The powerful KSU decided in a meeting last evening to intensify its agitation by enforcing the blockade from 9pm to 5am on October 14 and 15 to protest the government decision to lease land to Uranium Corporation of India Limited (UCIL). The KSU has been claiming that the uranium project would harm the environment.
    
Chief minister DD Lapang, however, maintained that the government was going ahead with its plans saying the uranium reserves were a 'national property' and 'no one can stop the government from using them'. "The government has waited for 20 long years to persuade the people. How long will they protest?
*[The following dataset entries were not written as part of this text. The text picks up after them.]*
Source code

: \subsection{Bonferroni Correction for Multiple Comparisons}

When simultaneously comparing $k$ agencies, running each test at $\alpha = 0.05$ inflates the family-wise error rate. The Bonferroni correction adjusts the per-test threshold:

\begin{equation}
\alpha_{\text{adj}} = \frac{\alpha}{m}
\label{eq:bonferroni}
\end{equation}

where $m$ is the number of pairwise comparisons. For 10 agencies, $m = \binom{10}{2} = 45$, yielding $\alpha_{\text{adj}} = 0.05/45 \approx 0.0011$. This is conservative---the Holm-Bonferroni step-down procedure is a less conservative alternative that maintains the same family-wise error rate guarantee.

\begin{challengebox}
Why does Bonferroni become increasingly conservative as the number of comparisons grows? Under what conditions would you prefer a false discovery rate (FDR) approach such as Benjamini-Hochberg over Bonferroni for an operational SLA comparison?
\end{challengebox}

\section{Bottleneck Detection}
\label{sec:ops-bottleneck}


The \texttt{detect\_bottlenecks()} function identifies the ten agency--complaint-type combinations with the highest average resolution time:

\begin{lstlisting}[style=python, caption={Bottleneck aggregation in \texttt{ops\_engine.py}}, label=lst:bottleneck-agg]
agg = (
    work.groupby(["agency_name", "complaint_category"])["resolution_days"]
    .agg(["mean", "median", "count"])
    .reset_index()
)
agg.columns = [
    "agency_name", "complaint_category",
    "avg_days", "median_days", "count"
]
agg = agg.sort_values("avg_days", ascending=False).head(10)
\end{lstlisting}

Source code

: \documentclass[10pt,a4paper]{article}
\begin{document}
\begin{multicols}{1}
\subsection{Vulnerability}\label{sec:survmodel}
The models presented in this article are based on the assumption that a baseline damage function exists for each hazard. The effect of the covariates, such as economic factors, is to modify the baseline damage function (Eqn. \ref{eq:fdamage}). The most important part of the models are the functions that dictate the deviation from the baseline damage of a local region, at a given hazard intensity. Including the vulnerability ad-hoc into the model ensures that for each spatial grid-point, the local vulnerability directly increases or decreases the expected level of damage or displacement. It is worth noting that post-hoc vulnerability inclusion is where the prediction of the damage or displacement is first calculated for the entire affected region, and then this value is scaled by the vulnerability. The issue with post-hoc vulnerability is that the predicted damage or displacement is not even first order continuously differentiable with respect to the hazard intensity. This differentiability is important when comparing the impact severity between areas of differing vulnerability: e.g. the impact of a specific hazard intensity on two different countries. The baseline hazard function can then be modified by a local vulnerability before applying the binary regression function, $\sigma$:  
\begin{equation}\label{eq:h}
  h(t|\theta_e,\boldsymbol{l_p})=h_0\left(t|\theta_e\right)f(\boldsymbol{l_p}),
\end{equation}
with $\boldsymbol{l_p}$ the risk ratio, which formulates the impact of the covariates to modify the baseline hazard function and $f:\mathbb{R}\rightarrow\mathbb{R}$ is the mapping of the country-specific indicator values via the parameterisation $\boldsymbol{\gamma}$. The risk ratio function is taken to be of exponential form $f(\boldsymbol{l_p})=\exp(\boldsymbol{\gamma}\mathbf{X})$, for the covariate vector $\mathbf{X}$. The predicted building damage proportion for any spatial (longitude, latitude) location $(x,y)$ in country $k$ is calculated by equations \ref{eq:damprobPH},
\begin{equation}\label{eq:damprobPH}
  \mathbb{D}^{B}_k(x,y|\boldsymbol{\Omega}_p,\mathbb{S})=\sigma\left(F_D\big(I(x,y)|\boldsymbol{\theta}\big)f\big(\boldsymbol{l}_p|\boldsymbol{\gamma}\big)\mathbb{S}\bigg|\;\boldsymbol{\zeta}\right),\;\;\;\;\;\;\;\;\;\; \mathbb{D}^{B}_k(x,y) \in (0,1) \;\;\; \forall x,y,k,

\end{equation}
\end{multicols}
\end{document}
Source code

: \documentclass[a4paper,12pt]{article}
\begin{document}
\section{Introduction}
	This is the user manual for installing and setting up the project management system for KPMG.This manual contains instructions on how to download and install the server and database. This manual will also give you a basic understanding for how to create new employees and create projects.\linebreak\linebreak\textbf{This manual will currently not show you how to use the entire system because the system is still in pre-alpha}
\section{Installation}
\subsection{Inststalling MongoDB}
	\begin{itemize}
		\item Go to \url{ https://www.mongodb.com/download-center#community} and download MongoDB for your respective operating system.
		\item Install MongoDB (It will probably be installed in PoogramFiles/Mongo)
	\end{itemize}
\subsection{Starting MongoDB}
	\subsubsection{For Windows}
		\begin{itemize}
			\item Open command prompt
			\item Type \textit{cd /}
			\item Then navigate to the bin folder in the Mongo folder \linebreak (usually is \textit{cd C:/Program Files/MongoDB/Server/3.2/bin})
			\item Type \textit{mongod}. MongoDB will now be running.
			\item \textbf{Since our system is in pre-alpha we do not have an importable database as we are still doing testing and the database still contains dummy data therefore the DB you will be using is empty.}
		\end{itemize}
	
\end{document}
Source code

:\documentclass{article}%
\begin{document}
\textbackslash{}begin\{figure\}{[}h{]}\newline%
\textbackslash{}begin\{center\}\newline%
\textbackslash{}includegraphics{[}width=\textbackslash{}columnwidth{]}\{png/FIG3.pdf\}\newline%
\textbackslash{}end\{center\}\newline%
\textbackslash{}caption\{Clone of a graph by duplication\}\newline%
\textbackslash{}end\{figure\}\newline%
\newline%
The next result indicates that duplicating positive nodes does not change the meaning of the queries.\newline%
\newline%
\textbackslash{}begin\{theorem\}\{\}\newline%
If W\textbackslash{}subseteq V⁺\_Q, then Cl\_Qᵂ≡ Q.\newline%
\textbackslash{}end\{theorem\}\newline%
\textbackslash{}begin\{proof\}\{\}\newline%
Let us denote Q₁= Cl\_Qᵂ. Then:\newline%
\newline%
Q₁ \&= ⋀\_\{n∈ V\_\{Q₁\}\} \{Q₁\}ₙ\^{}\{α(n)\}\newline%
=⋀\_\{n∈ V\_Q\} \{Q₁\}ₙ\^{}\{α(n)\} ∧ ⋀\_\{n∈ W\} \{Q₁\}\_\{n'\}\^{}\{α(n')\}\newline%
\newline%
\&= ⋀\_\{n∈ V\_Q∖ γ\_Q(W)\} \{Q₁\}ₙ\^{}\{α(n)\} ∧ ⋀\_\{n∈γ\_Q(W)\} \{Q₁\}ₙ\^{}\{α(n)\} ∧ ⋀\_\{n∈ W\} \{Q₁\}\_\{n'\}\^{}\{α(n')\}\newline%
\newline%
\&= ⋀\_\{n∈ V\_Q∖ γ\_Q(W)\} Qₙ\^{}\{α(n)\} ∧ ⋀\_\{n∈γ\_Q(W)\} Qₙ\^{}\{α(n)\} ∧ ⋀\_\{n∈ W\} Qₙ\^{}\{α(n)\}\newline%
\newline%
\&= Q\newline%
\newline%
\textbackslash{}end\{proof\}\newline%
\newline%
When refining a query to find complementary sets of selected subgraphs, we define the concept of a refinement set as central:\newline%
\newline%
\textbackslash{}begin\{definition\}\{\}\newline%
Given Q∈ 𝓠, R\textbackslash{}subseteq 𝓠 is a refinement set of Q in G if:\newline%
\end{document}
There is no going back on the decision to lease land to UCIL (in the uranium rich areas of West Khasi Hill district) for pre-project development activities," Lapang told reporters last night.
    
Lapang, who arrived from New Delhi yesterday, said he apprised prime minister Manmohan Singh about the status of the project and the protests launched by different groups.
    
He said Singh assured him to consider the state's demand for more funds to develop the entire district instead of going for pre-project developmental activities only in mining areas. "We have submitted a proposal to the Centre for developing at least 10 key roads, health centres and sports facilities besides others," Lapang said, adding that the   422 hectares of land leased to the UCIL hardly had any human habitat and the people in the West Khasi Hills district where the project is proposed also need to be benefited.
    
The KSU has earlier picketed government offices, organized rallies and burnt effigies in stepped up offensive against the project. "The government was trying to bulldoze the rights of the people which is against the principle of democracy," KSU president Samuel Jyrwa said.
    
Last month, the state government had given its nod to UCIL to go ahead with pre-project development works in 422 hectares of land in the uranium-rich areas of West Khasi Hills, where, according to a survey by Atomic Minerals Division, there are over 16,000 tonnes of uranium ore.
    
The mining issue in Meghalaya has been hanging fire for more than two decades now with some prominent NGOs and political parties vehemently opposed to the proposal on the grounds that it would lead to degradation of the environment and cause severe health hazards besides opening the floodgates for outsiders into the tribal state.